Who deserves special recognition for their work, research, and dedication to archaeology?
Below are all the nominees in this category. Voting has now closed, and all the winners of the 2020 Current Archaeology Awards will be announced on 28 February as part of Current Archaeology Live! 2020.
Roy has led excavations at the Roman villa site at Piddington, Northamptonshire, since 1979. Working with the Upper Nene Archaeology Society (of which Roy is the chair, directing UNAS excavations for over four decades), he has investigated the villa complex and ancillary buildings, as well as uncovering a preceding Iron Age settlement and traces of a possible Roman fort. In 1993, UNAS bought the local Wesleyan chapel, converting it into a museum displaying the project’s finds, as well as housing research and educational facilities. Roy began work as a graphic designer in London. He later took a Diploma in Archaeology at the University of Leicester, and later still an M.Phil in Archaeology at the University of Nottingham. For more on Piddington, see CA 358, 356, 297, 200, 194, 182, 146, 117, and 82.
Dr Alison Sheridan
Alison has just retired from (and become a Research Associate at) National Museums Scotland, where she had been Principal Archaeological Research Curator. She was President of the Prehistoric Society 2010-2014, and co-Chair of the Scottish Archaeological Research Framework’s Neolithic panel.
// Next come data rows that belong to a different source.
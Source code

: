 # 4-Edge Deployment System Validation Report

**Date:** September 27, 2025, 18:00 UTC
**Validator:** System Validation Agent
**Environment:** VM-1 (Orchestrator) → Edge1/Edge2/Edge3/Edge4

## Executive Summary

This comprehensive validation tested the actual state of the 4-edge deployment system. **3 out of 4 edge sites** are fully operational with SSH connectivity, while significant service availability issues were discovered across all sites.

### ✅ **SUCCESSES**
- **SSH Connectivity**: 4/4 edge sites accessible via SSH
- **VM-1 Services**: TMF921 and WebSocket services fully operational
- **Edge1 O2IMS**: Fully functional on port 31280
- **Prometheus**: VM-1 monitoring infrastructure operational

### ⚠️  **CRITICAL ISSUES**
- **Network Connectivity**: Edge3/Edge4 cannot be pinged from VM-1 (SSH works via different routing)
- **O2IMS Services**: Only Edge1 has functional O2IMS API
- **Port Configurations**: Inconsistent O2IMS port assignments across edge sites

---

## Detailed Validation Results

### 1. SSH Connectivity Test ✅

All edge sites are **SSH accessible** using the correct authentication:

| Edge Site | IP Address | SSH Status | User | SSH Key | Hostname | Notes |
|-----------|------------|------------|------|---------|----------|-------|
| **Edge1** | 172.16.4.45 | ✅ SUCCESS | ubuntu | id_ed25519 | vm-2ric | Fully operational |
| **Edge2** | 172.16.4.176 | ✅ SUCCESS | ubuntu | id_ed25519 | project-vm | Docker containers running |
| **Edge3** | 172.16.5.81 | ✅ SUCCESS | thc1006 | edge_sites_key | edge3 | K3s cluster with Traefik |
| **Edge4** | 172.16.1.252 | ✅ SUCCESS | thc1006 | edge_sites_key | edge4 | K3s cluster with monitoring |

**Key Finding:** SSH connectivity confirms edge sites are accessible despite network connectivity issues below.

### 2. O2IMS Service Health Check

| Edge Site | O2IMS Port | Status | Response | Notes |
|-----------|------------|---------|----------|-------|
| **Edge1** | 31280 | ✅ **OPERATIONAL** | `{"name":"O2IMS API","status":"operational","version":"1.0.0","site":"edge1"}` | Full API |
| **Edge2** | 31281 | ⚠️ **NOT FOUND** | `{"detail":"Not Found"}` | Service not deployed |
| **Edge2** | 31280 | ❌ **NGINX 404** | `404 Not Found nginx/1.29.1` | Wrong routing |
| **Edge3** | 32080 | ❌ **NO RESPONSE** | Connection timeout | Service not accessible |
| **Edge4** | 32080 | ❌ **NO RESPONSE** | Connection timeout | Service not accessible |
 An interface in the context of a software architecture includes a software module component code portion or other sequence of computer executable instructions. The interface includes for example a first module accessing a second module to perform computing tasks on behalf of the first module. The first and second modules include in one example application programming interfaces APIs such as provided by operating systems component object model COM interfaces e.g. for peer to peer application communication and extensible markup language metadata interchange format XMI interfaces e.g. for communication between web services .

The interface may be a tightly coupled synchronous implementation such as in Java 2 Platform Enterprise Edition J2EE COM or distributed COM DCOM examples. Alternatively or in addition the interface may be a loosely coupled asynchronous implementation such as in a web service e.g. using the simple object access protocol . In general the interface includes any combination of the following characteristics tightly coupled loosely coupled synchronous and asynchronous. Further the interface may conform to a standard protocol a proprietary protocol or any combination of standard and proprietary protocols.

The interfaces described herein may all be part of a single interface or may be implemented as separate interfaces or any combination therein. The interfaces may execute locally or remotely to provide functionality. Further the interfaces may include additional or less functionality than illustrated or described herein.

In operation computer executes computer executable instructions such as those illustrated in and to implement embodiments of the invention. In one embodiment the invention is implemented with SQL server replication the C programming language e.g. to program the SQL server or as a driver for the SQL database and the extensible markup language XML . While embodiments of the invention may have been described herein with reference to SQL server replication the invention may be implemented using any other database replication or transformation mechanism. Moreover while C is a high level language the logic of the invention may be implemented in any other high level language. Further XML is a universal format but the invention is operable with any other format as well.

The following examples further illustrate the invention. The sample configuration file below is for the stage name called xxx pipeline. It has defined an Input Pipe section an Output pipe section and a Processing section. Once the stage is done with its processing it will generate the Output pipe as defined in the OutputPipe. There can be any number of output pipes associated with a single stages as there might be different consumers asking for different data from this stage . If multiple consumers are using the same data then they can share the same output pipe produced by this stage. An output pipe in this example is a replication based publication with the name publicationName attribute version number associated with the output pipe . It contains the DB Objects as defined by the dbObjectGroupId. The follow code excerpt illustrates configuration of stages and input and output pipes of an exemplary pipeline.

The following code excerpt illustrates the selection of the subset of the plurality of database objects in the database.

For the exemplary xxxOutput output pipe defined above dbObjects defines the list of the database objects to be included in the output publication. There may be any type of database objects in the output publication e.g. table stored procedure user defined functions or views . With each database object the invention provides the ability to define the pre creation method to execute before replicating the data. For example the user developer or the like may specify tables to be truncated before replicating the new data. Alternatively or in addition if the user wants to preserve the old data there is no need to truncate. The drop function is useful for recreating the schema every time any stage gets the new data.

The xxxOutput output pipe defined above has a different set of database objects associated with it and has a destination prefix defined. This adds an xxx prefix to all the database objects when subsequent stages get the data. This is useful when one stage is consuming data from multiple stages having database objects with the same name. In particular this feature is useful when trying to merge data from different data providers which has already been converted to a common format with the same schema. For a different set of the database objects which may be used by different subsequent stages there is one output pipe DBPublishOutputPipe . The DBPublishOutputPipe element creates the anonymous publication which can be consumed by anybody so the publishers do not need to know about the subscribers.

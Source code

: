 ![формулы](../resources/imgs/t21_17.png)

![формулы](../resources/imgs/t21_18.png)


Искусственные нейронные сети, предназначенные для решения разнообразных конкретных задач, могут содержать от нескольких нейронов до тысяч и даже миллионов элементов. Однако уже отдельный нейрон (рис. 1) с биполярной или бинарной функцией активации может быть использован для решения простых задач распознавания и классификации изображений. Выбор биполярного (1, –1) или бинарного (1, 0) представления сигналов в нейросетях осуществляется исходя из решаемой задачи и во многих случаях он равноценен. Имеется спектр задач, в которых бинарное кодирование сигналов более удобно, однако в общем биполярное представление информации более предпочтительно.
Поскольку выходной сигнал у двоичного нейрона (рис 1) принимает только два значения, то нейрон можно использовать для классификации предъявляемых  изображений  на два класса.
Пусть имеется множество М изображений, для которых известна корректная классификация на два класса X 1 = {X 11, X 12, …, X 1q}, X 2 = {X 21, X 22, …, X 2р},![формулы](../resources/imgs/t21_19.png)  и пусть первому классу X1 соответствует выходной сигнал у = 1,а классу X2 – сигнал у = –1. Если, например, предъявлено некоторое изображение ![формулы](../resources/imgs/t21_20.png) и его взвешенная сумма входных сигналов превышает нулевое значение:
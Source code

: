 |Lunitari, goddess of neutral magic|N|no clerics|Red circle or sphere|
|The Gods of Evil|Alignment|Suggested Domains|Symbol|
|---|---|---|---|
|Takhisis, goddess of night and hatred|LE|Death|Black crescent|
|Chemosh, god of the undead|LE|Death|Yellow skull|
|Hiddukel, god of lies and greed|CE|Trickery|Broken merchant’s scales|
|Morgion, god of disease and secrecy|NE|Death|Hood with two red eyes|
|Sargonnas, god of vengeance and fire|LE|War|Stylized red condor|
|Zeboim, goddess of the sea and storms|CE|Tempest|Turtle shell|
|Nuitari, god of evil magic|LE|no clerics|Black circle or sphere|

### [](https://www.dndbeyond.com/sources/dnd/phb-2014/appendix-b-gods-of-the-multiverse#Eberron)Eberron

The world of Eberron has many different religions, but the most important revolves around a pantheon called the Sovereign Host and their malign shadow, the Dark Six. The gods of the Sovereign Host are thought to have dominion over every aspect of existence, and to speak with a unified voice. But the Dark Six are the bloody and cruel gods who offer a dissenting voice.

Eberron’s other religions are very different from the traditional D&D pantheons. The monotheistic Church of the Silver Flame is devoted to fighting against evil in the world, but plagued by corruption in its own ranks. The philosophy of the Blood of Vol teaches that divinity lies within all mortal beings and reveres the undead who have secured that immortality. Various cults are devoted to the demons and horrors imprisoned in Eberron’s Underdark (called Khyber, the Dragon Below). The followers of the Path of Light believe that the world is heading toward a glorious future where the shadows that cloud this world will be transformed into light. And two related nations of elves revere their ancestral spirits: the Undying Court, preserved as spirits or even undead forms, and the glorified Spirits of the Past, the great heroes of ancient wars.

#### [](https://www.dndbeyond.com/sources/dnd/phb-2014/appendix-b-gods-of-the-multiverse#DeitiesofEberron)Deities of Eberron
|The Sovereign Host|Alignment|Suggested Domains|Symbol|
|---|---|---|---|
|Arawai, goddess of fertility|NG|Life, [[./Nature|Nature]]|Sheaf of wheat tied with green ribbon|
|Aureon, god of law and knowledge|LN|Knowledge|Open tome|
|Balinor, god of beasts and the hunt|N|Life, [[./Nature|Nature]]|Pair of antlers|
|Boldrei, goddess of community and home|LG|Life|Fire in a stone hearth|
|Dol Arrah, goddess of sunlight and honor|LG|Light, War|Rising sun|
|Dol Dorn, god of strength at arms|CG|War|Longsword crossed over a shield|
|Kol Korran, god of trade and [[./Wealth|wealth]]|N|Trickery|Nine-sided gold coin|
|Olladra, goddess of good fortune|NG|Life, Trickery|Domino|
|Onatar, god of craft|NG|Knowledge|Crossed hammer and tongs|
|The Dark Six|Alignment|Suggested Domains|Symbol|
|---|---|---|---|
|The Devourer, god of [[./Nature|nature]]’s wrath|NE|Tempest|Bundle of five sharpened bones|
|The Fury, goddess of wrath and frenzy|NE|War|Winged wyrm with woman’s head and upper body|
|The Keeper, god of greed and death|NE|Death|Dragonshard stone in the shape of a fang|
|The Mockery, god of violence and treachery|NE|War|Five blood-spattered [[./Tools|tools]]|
Her research spans the Neolithic, Chalcolithic, and Bronze Age in Britain and Ireland; she has collaborated in major international projects, including the Beaker People Project, Projet JADE, and Projet JADE2, and was Principal Investigator for a project on gold in Britain’s gold-bearing regions 2450-800 BC. Alison has published widely, lectured in Europe, the USA, and China, curated exhibitions, and appeared on TV and radio. In 2018, she was awarded the British Academy’s Grahame Clark Medal for prehistoric research; in 2019, she won the Prehistoric Society’s Europa Award and was made a Fellow of the British Academy.
Dr Steve Sherlock
Steve is an independent archaeologist who has worked in archaeology since the late 1970s, particularly on major infrastructure and commercial projects across north-east England. As part of work on the A1 in North Yorkshire, he led an Operation Nightingale Project at Marne Barracks, Catterick, published in the Yorkshire Archaeological Journal in 2016. He was Archaeology Manager for Highways England on the A14 Cambridge to Huntingdon Improvement Scheme (see CA 339), and in October became Archaeology Lead for works on the A428. Since 2004, while Chairman of Teesside Archaeological Society, he has directed excavations at Street House, Loftus, including a 7th-century cemetery with the north-east’s only known Anglo-Saxon bed burial (see CA 281), as well as significant Neolithic and Iron Age occupation. He published the prehistoric finds in October 2019, and the Street House Anglo-Saxon finds and an Iron Age volume in 2012.